Ce fut d'ailleurs l'une des caractéristiques des groupes post-grunge de l'époque. Des ventes de disques parfois impressionnantes et un mépris presque unanime de la part des observateurs et des médias spécialisés. Pourquoi ce décalage ? Simplement parce que ces groupes se sont contentés – au moins à leurs débuts – de singer un style inventé par d'autres, de le calibrer, de le polir et de lui ôter son caractère novateur et subversif ; ils se sont contentés de le rendre digeste, consommable. Précisément ce Pearl Jam ou Nirvana ont refusé de faire. Les groupes post-grunge sont alors tout bêtement ceux qui n'auraient jamais été signés par les majors si d'autres formations plus talentueuses et aventureuses n'avaient défriché le terrain avant eux pendant des années. Et le pire pour Candlebox était ses origines : Seatle, le berceau du grunge. Là où devait être conservée la pureté originelle, et un peu illusoire, d'une scène musicale devenue une sorte de mythe.

Plus de dix ans après, la carrière de Candlebox est assez typique des trajectoires post-grunge. Un premier disque peu original, calqué sur un modèle assez répétitif – couplets sombres et lents, puis durcissement sur le refrain à grands renforts de guitares rythmiques –, mais suffisamment efficace pour faire exploser les ventes. Puis deux albums moins percutants, moins frais et plus inégaux. Chute des ventes, vaines tentatives pour renouer avec le succès originel. Déclin, indifférence, et finalement sortie d'une compilation. Stone Temple Pilots (d'une qualité et d'une créativité bien supérieures) et Bush ont subi un destin assez semblable. Seul Creed alignera sans trembler des disques abonnés à la première place des charts. Mais avec des compositions d'un tout autre calibre. Car même sélectionnées et rassemblées sur un même album, les chansons de Candlebox apparaissent un peu faiblardes, ou disons dénuées de toute identité propre.

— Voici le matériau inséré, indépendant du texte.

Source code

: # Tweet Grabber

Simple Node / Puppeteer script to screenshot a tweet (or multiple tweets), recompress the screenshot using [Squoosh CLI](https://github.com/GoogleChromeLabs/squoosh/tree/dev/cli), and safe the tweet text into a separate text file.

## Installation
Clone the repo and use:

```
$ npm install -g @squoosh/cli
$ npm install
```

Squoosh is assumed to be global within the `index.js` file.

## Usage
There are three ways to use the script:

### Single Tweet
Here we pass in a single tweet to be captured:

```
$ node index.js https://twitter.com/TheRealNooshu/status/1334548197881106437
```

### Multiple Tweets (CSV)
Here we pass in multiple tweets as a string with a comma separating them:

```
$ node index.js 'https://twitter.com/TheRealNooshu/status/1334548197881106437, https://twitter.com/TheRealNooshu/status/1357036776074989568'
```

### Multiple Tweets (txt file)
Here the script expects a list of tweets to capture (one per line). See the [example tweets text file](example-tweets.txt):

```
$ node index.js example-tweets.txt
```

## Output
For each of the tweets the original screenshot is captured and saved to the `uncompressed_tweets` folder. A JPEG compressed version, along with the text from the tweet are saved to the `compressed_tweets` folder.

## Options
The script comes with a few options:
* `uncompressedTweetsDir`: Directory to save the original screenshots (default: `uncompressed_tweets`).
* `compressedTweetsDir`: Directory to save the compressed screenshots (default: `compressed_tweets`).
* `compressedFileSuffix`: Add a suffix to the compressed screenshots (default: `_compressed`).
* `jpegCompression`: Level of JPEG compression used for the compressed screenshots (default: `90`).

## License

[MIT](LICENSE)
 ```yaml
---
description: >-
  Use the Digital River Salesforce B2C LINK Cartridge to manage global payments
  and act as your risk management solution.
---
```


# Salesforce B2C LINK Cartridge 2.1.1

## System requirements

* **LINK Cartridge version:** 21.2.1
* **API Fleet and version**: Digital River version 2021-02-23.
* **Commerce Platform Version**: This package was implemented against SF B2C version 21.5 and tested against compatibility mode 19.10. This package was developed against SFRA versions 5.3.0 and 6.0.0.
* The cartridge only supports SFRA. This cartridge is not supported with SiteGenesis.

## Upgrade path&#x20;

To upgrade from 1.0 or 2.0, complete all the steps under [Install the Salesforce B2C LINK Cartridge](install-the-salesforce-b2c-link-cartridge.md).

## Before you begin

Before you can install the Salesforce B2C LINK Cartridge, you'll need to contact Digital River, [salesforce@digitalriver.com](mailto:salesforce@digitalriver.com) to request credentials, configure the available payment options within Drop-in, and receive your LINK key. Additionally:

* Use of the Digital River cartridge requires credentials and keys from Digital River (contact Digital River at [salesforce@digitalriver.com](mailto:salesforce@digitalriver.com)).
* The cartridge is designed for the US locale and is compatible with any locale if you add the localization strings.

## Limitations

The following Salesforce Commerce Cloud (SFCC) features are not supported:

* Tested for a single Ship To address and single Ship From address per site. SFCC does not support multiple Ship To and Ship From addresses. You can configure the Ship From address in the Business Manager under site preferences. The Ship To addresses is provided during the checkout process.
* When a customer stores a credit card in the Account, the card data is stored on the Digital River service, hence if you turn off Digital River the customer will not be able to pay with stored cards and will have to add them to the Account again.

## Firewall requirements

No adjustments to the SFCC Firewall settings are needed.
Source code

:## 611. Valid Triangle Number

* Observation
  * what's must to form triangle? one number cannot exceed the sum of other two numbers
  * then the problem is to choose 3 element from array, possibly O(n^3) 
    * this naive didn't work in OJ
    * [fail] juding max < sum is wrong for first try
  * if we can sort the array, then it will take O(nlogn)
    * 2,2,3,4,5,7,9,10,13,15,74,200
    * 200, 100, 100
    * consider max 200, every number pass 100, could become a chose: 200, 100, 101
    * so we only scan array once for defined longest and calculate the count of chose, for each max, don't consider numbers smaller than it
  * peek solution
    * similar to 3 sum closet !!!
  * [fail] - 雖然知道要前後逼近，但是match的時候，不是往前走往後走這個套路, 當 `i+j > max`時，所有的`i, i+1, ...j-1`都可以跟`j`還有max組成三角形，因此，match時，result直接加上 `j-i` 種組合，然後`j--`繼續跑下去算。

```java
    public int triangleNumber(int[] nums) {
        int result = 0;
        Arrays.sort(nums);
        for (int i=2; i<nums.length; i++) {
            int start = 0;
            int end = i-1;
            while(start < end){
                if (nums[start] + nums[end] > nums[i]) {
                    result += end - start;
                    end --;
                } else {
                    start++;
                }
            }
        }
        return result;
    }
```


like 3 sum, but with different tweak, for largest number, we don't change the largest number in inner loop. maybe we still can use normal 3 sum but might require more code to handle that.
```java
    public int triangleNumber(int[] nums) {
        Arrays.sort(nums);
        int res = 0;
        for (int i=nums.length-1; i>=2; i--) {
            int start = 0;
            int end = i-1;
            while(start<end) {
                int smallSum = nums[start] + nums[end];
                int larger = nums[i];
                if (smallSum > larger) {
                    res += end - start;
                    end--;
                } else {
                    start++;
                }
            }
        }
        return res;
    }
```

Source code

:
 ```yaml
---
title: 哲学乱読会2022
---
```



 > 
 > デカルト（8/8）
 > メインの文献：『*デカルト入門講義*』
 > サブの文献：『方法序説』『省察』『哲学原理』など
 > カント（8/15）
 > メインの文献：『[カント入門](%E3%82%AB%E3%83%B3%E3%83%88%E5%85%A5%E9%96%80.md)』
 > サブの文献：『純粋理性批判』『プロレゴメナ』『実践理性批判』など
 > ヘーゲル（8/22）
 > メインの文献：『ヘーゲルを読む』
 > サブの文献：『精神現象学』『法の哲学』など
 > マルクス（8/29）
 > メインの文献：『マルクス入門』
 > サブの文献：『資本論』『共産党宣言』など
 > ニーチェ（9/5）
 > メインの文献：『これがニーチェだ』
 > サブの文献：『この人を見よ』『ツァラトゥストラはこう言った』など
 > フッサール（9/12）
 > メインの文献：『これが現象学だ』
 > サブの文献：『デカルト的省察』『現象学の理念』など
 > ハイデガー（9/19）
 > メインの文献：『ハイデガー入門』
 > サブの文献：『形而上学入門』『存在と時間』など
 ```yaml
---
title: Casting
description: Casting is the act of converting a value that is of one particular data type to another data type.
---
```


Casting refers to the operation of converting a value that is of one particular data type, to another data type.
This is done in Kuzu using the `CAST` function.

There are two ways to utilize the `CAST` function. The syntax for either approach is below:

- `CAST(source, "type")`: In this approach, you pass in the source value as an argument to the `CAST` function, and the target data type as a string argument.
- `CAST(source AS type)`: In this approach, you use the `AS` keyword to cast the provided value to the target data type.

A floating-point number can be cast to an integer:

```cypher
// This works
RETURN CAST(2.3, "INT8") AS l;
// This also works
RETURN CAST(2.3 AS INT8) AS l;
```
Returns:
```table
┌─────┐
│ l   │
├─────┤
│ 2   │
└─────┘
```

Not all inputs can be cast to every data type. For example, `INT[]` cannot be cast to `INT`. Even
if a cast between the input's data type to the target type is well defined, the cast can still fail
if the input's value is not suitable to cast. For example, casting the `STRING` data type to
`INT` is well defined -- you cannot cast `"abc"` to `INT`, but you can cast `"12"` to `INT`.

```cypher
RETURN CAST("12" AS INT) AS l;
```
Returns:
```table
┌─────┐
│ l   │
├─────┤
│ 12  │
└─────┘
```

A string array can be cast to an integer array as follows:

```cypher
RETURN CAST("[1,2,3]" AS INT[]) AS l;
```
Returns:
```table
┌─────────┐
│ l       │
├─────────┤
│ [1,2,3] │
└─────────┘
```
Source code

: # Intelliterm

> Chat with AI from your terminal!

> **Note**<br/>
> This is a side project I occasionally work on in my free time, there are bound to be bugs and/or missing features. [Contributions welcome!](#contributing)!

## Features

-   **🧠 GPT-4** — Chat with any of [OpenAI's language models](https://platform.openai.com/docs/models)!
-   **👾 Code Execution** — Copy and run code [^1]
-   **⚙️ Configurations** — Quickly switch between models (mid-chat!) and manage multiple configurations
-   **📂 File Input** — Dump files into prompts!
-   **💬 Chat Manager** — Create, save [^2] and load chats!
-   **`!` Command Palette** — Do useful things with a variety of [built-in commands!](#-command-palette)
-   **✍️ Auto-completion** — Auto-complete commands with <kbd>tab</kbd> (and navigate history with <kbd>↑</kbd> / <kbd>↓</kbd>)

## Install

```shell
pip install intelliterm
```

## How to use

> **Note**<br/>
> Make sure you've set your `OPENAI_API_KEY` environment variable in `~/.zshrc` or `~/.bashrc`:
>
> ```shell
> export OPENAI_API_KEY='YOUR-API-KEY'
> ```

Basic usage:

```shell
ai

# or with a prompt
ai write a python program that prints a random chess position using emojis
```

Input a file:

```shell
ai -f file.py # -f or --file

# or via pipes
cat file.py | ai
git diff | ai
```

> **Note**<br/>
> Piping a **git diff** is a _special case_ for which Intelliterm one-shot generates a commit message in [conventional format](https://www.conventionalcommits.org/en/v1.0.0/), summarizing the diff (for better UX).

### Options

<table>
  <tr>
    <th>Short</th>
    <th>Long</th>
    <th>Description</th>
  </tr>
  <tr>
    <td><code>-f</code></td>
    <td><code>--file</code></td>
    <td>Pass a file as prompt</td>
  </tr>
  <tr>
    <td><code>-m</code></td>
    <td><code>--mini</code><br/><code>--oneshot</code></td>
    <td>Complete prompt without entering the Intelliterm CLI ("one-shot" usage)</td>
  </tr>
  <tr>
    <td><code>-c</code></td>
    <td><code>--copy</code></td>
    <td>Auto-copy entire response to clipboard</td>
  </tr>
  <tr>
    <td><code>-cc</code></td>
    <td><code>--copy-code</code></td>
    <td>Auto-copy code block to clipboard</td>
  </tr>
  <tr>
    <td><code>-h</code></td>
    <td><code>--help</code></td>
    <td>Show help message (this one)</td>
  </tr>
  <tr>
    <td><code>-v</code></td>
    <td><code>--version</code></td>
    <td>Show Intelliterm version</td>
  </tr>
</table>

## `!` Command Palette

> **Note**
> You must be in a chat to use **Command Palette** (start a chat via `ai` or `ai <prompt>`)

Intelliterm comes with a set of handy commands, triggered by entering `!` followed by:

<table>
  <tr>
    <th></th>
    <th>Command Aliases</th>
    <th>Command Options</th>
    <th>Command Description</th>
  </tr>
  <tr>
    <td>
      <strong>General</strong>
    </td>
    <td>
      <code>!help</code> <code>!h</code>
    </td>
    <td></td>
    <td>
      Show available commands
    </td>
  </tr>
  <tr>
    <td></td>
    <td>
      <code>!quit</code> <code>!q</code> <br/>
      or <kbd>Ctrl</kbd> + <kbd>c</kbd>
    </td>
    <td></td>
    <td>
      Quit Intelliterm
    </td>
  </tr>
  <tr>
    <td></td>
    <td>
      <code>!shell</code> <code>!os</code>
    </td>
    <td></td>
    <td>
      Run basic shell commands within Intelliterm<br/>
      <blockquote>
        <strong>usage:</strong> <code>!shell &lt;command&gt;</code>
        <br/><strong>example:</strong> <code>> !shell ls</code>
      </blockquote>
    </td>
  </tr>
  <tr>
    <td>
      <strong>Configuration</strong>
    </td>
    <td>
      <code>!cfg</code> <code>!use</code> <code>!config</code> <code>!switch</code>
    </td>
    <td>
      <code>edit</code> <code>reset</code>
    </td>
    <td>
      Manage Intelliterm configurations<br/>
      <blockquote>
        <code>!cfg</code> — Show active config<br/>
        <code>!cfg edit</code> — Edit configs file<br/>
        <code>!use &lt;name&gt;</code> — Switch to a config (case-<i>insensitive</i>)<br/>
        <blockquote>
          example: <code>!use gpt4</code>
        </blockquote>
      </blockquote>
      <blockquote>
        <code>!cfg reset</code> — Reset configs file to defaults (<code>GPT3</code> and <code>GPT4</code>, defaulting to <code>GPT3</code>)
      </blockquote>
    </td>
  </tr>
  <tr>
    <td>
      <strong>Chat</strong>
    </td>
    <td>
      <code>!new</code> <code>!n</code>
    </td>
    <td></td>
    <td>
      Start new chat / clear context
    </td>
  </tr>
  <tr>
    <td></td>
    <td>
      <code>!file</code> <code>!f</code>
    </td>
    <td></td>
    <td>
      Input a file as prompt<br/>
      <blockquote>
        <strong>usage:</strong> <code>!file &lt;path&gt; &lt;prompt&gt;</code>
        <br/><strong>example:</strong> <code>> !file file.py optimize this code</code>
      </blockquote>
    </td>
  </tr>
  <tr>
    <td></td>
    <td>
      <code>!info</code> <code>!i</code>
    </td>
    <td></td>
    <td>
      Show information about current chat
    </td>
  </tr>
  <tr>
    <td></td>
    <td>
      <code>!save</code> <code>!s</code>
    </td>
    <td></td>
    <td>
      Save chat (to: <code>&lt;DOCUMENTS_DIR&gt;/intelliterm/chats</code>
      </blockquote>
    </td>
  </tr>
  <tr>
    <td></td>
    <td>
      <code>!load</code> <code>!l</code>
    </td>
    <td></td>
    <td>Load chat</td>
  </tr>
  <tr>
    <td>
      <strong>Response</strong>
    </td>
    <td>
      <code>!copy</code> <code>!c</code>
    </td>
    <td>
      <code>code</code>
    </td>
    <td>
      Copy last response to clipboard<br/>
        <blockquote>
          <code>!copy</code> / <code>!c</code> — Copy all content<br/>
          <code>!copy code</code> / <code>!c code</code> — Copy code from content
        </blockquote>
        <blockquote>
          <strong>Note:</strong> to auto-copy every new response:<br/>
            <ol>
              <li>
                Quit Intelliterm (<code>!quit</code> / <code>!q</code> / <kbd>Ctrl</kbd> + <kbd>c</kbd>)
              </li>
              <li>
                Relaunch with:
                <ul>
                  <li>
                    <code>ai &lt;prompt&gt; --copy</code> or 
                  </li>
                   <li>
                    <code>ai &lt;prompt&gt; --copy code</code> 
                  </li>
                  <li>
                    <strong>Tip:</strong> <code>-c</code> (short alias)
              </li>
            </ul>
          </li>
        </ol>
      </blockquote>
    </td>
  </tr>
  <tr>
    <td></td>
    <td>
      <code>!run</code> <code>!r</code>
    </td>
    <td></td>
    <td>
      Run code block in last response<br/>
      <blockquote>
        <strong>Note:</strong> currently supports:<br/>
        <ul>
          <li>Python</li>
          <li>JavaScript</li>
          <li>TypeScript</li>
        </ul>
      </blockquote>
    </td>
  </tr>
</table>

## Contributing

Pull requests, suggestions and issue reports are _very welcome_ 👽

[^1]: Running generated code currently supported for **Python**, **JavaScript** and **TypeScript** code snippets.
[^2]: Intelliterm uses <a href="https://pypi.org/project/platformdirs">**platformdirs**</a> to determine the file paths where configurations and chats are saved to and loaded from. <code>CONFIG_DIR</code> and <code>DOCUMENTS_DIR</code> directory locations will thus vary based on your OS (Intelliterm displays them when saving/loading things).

Les extraits du premier album – Candlebox – sont les plus accrocheurs : les tubes « You » et « Blossom » ont conservé leur efficacité et sont un témoignage d'une musique composée et jouée sans talent particulier, mais suffisamment simple et évidente pour correspondre à l'esprit de son temps. Le groupe a construit sa carrière autour d'un démarrage foudroyant, puis n'a jamais confirmé. On entend un peu de Pearl Jam, un peu d'Alice in Chains, mais il manque toujours quelque chose : un refrain mémorable, une mélodie originale, un break venant rompre la monotonie… en troquant la crédibilité contre le succès, en arrivant au bon endroit au bon moment pour engranger les disques de platine, Candlebox n'a pas eu à faire beaucoup d'efforts. Et même si les « Simple Lessons », les « It's Allright » ou les « 10 000 Horses » sont loin d'être désagréables, on sent bien que le groupe n'a fait que sortir trois fois le même album, chaque fois un peu moins bon.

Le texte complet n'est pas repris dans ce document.